【モナコ=佐野慎輔】国際オリンピック委員会(IOC)は8日、モナコで臨時総会を開き、中長期改革案「五輪アジェンダ2020」の40項目のうち、開催都市が追加種目を提案できる権利などを承認した。夏季五輪で最大28となっている競技数の上限は撤廃され、2020年東京五輪・パラリンピックで、日本で人気が高い野球・ソフトボールの実施競技入りが有力となった。
臨時総会には104人のIOC委員のうち96人が出席し、1項目ずつ挙手で採決した。9日の総会でも五輪改革案の審議を行う。
開催都市は「選手数1万500人以下、種目数310以下」の範囲内で、複数の追加種目を提案できるようになる。ホスト国の人気競技を加えることで、開催機運の盛り上がりや、テレビ放映権、チケット販売などの面で大会の増収が期待される。
東京五輪の追加種目候補は、08年北京五輪以来の実施を目指す野球・ソフトボールが最有力とみられ、空手やスカッシュも意欲を示している。大会組織委員会は今後、日本オリンピック委員会(JOC)や国際競技団体などの意向を踏まえて、追加種目を提案する予定。早ければ、来年7月のIOC総会(クアラルンプール)で決まる。
また、大会コストの削減策として、競技会場は「既存施設を最大限に活用」するとし、夏季、冬季を問わずに競技の一部を他都市や他国で行うことを認める案を承認した。

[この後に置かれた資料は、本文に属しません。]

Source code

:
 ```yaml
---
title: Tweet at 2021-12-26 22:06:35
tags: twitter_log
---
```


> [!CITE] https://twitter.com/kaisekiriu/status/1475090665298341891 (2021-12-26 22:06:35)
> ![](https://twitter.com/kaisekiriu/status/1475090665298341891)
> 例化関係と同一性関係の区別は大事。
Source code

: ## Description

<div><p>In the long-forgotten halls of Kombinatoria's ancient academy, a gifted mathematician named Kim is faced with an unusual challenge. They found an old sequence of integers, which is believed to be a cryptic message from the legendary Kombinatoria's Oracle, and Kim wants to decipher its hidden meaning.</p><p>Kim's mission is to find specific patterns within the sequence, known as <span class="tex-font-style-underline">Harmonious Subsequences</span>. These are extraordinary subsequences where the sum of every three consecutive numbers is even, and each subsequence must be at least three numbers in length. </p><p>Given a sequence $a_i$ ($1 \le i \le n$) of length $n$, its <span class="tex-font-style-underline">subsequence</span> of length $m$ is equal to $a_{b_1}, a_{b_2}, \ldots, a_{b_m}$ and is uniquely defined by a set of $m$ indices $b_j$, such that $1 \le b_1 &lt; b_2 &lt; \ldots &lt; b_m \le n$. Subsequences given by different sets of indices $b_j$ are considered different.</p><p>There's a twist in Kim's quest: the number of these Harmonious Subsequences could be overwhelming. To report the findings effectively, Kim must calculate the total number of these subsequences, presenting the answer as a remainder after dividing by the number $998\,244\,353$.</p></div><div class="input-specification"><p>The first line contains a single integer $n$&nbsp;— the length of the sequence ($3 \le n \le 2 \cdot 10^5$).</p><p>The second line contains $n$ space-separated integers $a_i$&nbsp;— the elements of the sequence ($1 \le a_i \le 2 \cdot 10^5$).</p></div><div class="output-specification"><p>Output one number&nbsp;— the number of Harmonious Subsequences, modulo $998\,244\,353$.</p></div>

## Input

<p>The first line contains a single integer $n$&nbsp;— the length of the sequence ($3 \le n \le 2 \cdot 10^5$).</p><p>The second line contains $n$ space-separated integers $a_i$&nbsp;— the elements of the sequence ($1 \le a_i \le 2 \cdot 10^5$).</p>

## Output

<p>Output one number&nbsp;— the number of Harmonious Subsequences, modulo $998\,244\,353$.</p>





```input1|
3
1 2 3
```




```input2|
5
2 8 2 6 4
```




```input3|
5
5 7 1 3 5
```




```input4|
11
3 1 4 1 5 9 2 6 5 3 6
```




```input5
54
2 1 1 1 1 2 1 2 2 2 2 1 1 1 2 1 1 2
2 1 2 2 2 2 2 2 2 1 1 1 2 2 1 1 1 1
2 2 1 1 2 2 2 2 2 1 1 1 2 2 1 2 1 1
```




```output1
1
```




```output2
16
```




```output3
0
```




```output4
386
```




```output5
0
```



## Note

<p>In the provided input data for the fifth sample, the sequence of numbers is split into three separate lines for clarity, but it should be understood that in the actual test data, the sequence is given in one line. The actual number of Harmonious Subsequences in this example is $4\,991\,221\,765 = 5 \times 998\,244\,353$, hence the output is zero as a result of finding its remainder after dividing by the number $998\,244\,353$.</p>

近年は五輪の肥大化が嫌悪され、「招致熱」が下がっている。当初、6都市が立候補していた22年冬季五輪招致では、オスロなど4都市が経済的理由などで撤退。アルマトイ(カザフスタン)と北京に絞られ、18年平昌(韓国)五輪から夏季を含めて3大会連続のアジア開催が確定している。
今回の改革で、分散開催や他国との「共催」に道が開かれることになり、建設資材の高騰などから会場計画の見直しを迫られている東京五輪や、平昌五輪で検討されている、そり系競技の国外開催案にも影響することになりそうだ。